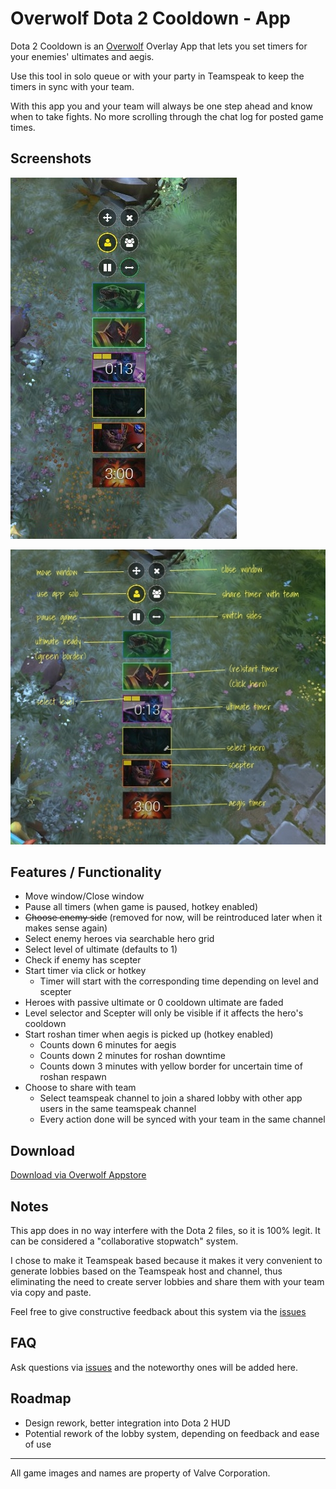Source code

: # Overwolf Dota 2 Cooldown - App

Dota 2 Cooldown is an [Overwolf](http://overwolf.com/) Overlay App that lets you set timers for your enemies' ultimates and aegis.

Use this tool in solo queue or with your party in Teamspeak to keep the timers in sync with your team.

With this app you and your team will always be one step ahead and know when to take fights. No more scrolling through the chat log for posted game times.

## Screenshots

![UI Screenshot](images/02-ui-sample-1.jpg)

![UI Screenshot](images/06-ui-explained.jpg)

## Features / Functionality

* Move window/Close window
* Pause all timers (when game is paused, hotkey enabled)
* ~~Choose enemy side~~ (removed for now, will be reintroduced later when it makes sense again)
* Select enemy heroes via searchable hero grid
* Select level of ultimate (defaults to 1)
* Check if enemy has scepter
* Start timer via click or hotkey
    * Timer will start with the corresponding time depending on level and scepter
* Heroes with passive ultimate or 0 cooldown ultimate are faded
* Level selector and Scepter will only be visible if it affects the hero's cooldown
* Start roshan timer when aegis is picked up (hotkey enabled)
    * Counts down 6 minutes for aegis
    * Counts down 2 minutes for roshan downtime
    * Counts down 3 minutes with yellow border for uncertain time of roshan respawn
* Choose to share with team
    * Select teamspeak channel to join a shared lobby with other app users in the same teamspeak channel
    * Every action done will be synced with your team in the same channel

## Download

[Download via Overwolf Appstore](http://www.overwolf.com/apps/tsgw2_contest/#!appId=kdolboidhdecelphejhihfnjnfnncjehojcgleod)

## Notes

This app does in no way interfere with the Dota 2 files, so it is 100% legit. It can be considered a "collaborative stopwatch" system.

I chose to make it Teamspeak based because it makes it very convenient to generate lobbies based on the Teamspeak host and channel, thus eliminating the need to create server lobbies and share them with your team via copy and paste.

Feel free to give constructive feedback about this system via the [issues](https://github.com/bontscho/overwolf-dota2-cooldown/issues)

## FAQ

Ask questions via [issues](https://github.com/bontscho/overwolf-dota2-cooldown/issues) and the noteworthy ones will be added here.

## Roadmap

* Design rework, better integration into Dota 2 HUD
* Potential rework of the lobby system, depending on feedback and ease of use

--------------------
All game images and names are property of Valve Corporation.
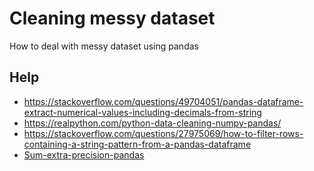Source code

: # Cleaning messy dataset
How to deal with messy dataset using pandas

## Help 

- https://stackoverflow.com/questions/49704051/pandas-dataframe-extract-numerical-values-including-decimals-from-string
- https://realpython.com/python-data-cleaning-numpy-pandas/
- https://stackoverflow.com/questions/27975069/how-to-filter-rows-containing-a-string-pattern-from-a-pandas-dataframe
- [Sum-extra-precision-pandas](https://stackoverflow.com/questions/52679418/pandas-series-sum-shows-extra-precision)
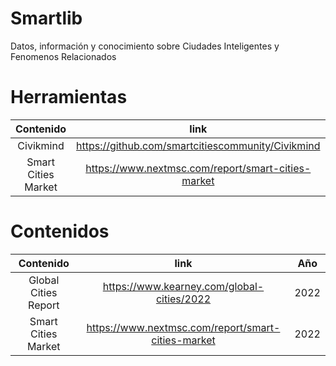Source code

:# Smartlib
Datos, información y conocimiento sobre Ciudades Inteligentes y Fenomenos Relacionados

# Herramientas

| Contenido | link | Año |
| :-------------: | :-------------: | :-------------: |
| Civikmind  | https://github.com/smartcitiescommunity/Civikmind | 2020 |
| Smart Cities  Market  | https://www.nextmsc.com/report/smart-cities-market  | 2022 |

# Contenidos

| Contenido | link | Año |
| :-------------: | :-------------: | :-------------: |
| Global Cities Report  | https://www.kearney.com/global-cities/2022 | 2022 |
| Smart Cities  Market  | https://www.nextmsc.com/report/smart-cities-market  | 2022 |



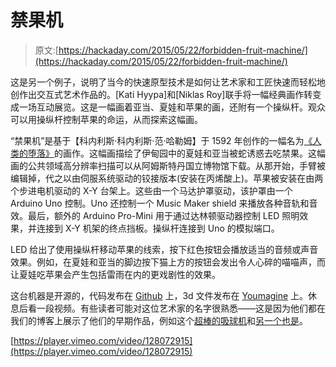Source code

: # 禁果机

> 原文:[https://hackaday.com/2015/05/22/forbidden-fruit-machine/](https://hackaday.com/2015/05/22/forbidden-fruit-machine/)

这是另一个例子，说明了当今的快速原型技术是如何让艺术家和工匠快速而轻松地创作出交互式艺术作品的。[Kati Hyypa]和[Niklas Roy]联手将一幅经典画作转变成一场互动展览。这是一幅画着亚当、夏娃和苹果的画，还附有一个操纵杆。观众可以用操纵杆控制苹果的命运，从而探索这幅画。

“禁果机”是基于【科内利斯·科内利斯·范·哈勒姆】于 1592 年创作的一幅名为[《人类的堕落》](https://www.rijksmuseum.nl/en/collection/SK-A-129)的画作。这幅画描绘了伊甸园中的夏娃和亚当被蛇诱惑去吃禁果。这幅画的公共领域高分辨率扫描可以从阿姆斯特丹国立博物馆下载。从那开始，手臂被编辑掉，代之以由伺服系统驱动的铰接版本(安装在丙烯酸上)。苹果被安装在由两个步进电机驱动的 X-Y 台架上。这些由一个马达护罩驱动，该护罩由一个 Arduino Uno 控制。Uno 还控制一个 Music Maker shield 来播放各种音轨和音效。最后，额外的 Arduino Pro-Mini 用于通过达林顿驱动器控制 LED 照明效果，并连接到 X-Y 机架的终点挡板。操纵杆连接到 Uno 的模拟端口。

LED 给出了使用操纵杆移动苹果的线索，按下红色按钮会播放适当的音频或声音效果。例如，在夏娃和亚当的脚边按下猫上方的按钮会发出令人心碎的喵喵声，而让夏娃吃苹果会产生包括雷雨在内的更戏剧性的效果。

这台机器是开源的，代码发布在 [Github](https://github.com/royrobotiks/ForbiddenFruitMachine) 上，3d 文件发布在 [Youmagine](https://www.youmagine.com/designs/forbidden-fruit-machine-xy-gantry-mechanism) 上。休息后看一段视频。有些读者可能对这位艺术家的名字很熟悉——这是因为他们都在我们的博客上展示了他们的早期作品，例如这个[超棒的吸球机](http://hackaday.com/2014/03/23/this-machine-sucks-balls/)和[另一个也是](http://hackaday.com/2014/07/04/another-ball-sucking-machine-leaves-you-wanting-more/)。

[https://player.vimeo.com/video/128072915](https://player.vimeo.com/video/128072915)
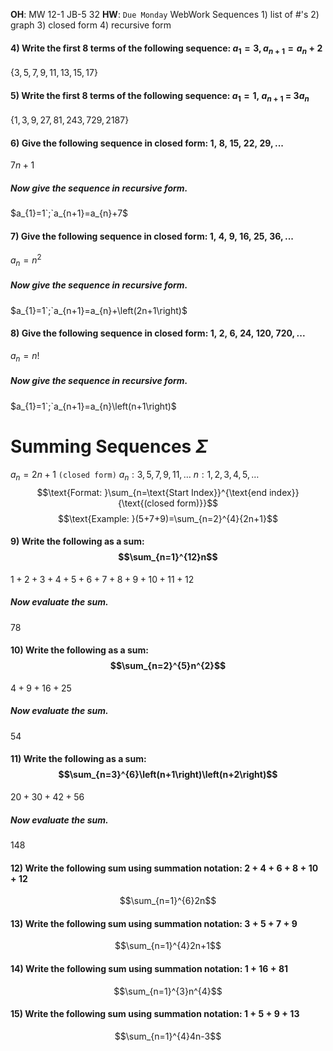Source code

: __OH__: MW 12-1 JB-5 32
__HW__: `Due Monday`
WebWork
	Sequences
		1) list of #'s
		2) graph
		3) closed form
		4) recursive form

#### 4) Write the first 8 terms of the following sequence: $a_{1} = 3, a_{n+1}=a_{n}+2$
$\left\{3,5,7,9,11,13,15,17\right\}$

#### 5) Write the first 8 terms of the following sequence: $a_{1}=1,\ a_{n+1}\ =\ 3a_{n}$
$\left\{1,3,9,27,81,243,729,2187\right\}$

#### 6) Give the following sequence in **closed form**: $1,\ 8,\ 15,\ 22,\ 29,...$
$7n+1$
##### Now give the sequence in **recursive form**.
$a_{1}=1`;`a_{n+1}=a_{n}+7$

#### 7) Give the following sequence in **closed form**: $1,\ 4,\ 9,\ 16,\ 25,\ 36,...$
$a_{n}=n^{2}$
##### Now give the sequence in **recursive form**.
$a_{1}=1`;`a_{n+1}=a_{n}+\left(2n+1\right)$

#### 8) Give the following sequence in **closed form**: $1,\ 2,\ 6,\ 24,\ 120,\ 720,...$
$a_{n}=n!$
##### Now give the sequence in **recursive form**.
$a_{1}=1`;`a_{n+1}=a_{n}\left(n+1\right)$



# Summing Sequences $\Sigma$

$a_n=2n+1$ `(closed form)`
$a_n:3,5,7,9,11,\dots$
$n:1,2,3,4,5,\dots$
$$\text{Format: }\sum_{n=\text{Start Index}}^{\text{end index}}{\text{(closed form)}}$$
$$\text{Example: }(5+7+9)=\sum_{n=2}^{4}{2n+1}$$
#### 9) Write the following as a sum: $$\sum_{n=1}^{12}n$$
$1+2+3+4+5+6+7+8+9+10+11+12$
##### Now evaluate the sum.
$78$

#### 10) Write the following as a sum: $$\sum_{n=2}^{5}n^{2}$$
$4+9+16+25$
##### Now evaluate the sum.
$54$

#### 11) Write the following as a sum: $$\sum_{n=3}^{6}\left(n+1\right)\left(n+2\right)$$
$20+30+42+56$
##### Now evaluate the sum.
$148$
  
#### 12) Write the following sum using summation notation: $2+4+6+8+10+12$
$$\sum_{n=1}^{6}2n$$

#### 13) Write the following sum using summation notation: $3+5+7+9$
$$\sum_{n=1}^{4}2n+1$$

#### 14) Write the following sum using summation notation: $1+16+81$
$$\sum_{n=1}^{3}n^{4}$$

#### 15) Write the following sum using summation notation: $1+5+9+13$
$$\sum_{n=1}^{4}4n-3$$

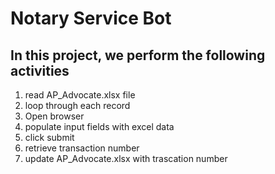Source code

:# Notary Service Bot
## In this project, we perform the following activities

1. read AP_Advocate.xlsx file
2. loop through each record
3. Open browser
4. populate input fields with excel data
5. click submit
6. retrieve transaction number
7. update AP_Advocate.xlsx with trascation number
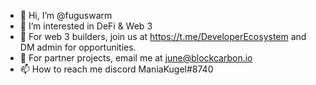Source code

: - 👋 Hi, I’m @fuguswarm
- 👀 I’m interested in DeFi & Web 3
- 🌱 For web 3 builders, join us at https://t.me/DeveloperEcosystem and DM admin for opportunities.
- 💞️ For partner projects, email me at june@blockcarbon.io  
- 📫 How to reach me discord ManiaKugel#8740 

<!---
fuguswarm/fuguswarm is a ✨ special ✨ repository because its `README.md` (this file) appears on your GitHub profile.
You can click the Preview link to take a look at your changes.
--->
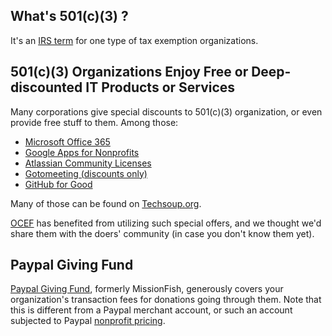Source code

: ## What's 501(c)(3) ?

It's an [IRS term](https://www.irs.gov/Charities-\&-Non-Profits/Charitable-Organizations/Exemption-Requirements-Section-501\(c\)\(3\)-Organizations) for one type of tax exemption organizations. 

## 501(c)(3) Organizations Enjoy Free or Deep-discounted IT Products or Services

Many corporations give special discounts to 501(c)(3) organization, or even provide free stuff to them. Among those:

* [Microsoft Office 365](https://products.office.com/en-us/nonprofit/office-365-nonprofit-plans-and-pricing)
* [Google Apps for Nonprofits](https://www.google.com/nonprofits/products/)
* [Atlassian Community Licenses](https://www.atlassian.com/software/views/community-license-request)
* [Gotomeeting (discounts only)](http://www.techsoup.org/citrix)
* [GitHub for Good](https://github.com/nonprofit)

Many of those can be found on [Techsoup.org](http://www.techsoup.org/).

[OCEF](http://www.ocef.org) has benefited from utilizing such special offers, and we thought we'd share them with the doers' community (in case you don't know them yet).

## Paypal Giving Fund

[Paypal Giving Fund](https://www.paypal.com/givingfund/), formerly MissionFish, generously covers your organization's transaction fees for donations going through them. Note that this is different from a Paypal merchant account, or such an account subjected to Paypal [nonprofit pricing](https://www.paypal.com/us/webapps/mpp/donations).
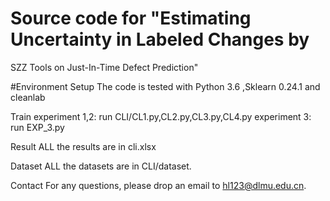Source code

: # Source code for "Estimating Uncertainty in Labeled Changes by
SZZ Tools on Just-In-Time Defect Prediction"

#Environment Setup
The code is tested with Python 3.6 ,Sklearn 0.24.1 and cleanlab

Train
experiment 1,2: run CLI/CL1.py,CL2.py,CL3.py,CL4.py
experiment 3: run EXP_3.py

Result
ALL the results are in cli.xlsx

Dataset
ALL the datasets are in CLI/dataset.

Contact
For any questions, please drop an email to hl123@dlmu.edu.cn.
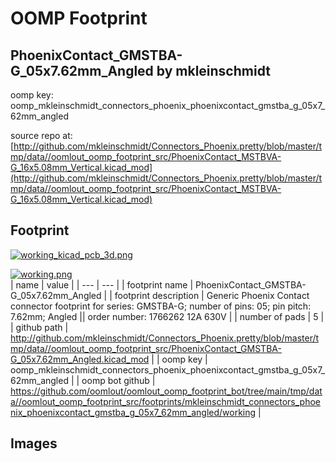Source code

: # OOMP Footprint  
## PhoenixContact_GMSTBA-G_05x7.62mm_Angled  by mkleinschmidt  
  
oomp key: oomp_mkleinschmidt_connectors_phoenix_phoenixcontact_gmstba_g_05x7_62mm_angled  
  
source repo at: [http://github.com/mkleinschmidt/Connectors_Phoenix.pretty/blob/master/tmp/data//oomlout_oomp_footprint_src/PhoenixContact_MSTBVA-G_16x5.08mm_Vertical.kicad_mod](http://github.com/mkleinschmidt/Connectors_Phoenix.pretty/blob/master/tmp/data//oomlout_oomp_footprint_src/PhoenixContact_MSTBVA-G_16x5.08mm_Vertical.kicad_mod)  
## Footprint  
  
[![working_kicad_pcb_3d.png](working_kicad_pcb_3d_600.png)](working_kicad_pcb_3d.png)  
  
[![working.png](working_600.png)](working.png)  
| name | value | 
| --- | --- | 
| footprint name | PhoenixContact_GMSTBA-G_05x7.62mm_Angled | 
| footprint description | Generic Phoenix Contact connector footprint for series: GMSTBA-G; number of pins: 05; pin pitch: 7.62mm; Angled || order number: 1766262 12A 630V | 
| number of pads | 5 | 
| github path | http://github.com/mkleinschmidt/Connectors_Phoenix.pretty/blob/master/tmp/data//oomlout_oomp_footprint_src/PhoenixContact_GMSTBA-G_05x7.62mm_Angled.kicad_mod | 
| oomp key | oomp_mkleinschmidt_connectors_phoenix_phoenixcontact_gmstba_g_05x7_62mm_angled | 
| oomp bot github | https://github.com/oomlout/oomlout_oomp_footprint_bot/tree/main/tmp/data//oomlout_oomp_footprint_src/footprints/mkleinschmidt_connectors_phoenix_phoenixcontact_gmstba_g_05x7_62mm_angled/working | 
## Images  
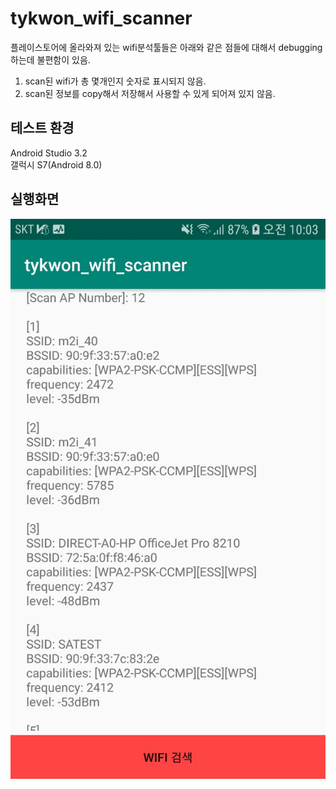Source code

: # tykwon_wifi_scanner  
플레이스토어에 올라와져 있는 wifi분석툴들은 아래와 같은 점들에 대해서 debugging하는데 불편함이 있음.  
1. scan된 wifi가 총 몇개인지 숫자로 표시되지 않음.  
2. scan된 정보를 copy해서 저장해서 사용할 수 있게 되어져 있지 않음.  

## 테스트 환경  
Android Studio 3.2  
갤럭시 S7(Android 8.0)  

## 실행화면  
![alt text](https://github.com/KwonTae-young/tykwon_wifi_scanner/raw/master/image/run.png)
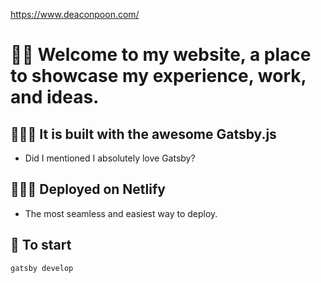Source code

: https://www.deaconpoon.com/

# 👋🏼 Welcome to my website, a place to showcase my experience, work, and ideas.

## 👨🏻‍💻 It is built with the awesome Gatsby.js

- Did I mentioned I absolutely love Gatsby?

## 👨🏻‍💻 Deployed on Netlify

- The most seamless and easiest way to deploy.

## 🚀 To start

`gatsby develop`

| Problem to work on |
Find "level and scepter" in the entries above and copy that whole line exactly, then each line after it through the line that contains "This app does".

| Response area |
    * Timer will start with the corresponding time depending on level and scepter
* Heroes with passive ultimate or 0 cooldown ultimate are faded
* Level selector and Scepter will only be visible if it affects the hero's cooldown
* Start roshan timer when aegis is picked up (hotkey enabled)
    * Counts down 6 minutes for aegis
    * Counts down 2 minutes for roshan downtime
    * Counts down 3 minutes with yellow border for uncertain time of roshan respawn
* Choose to share with team
    * Select teamspeak channel to join a shared lobby with other app users in the same teamspeak channel
    * Every action done will be synced with your team in the same channel

## Download

[Download via Overwolf Appstore](http://www.overwolf.com/apps/tsgw2_contest/#!appId=kdolboidhdecelphejhihfnjnfnncjehojcgleod)

## Notes

This app does in no way interfere with the Dota 2 files, so it is 100% legit. It can be considered a "collaborative stopwatch" system.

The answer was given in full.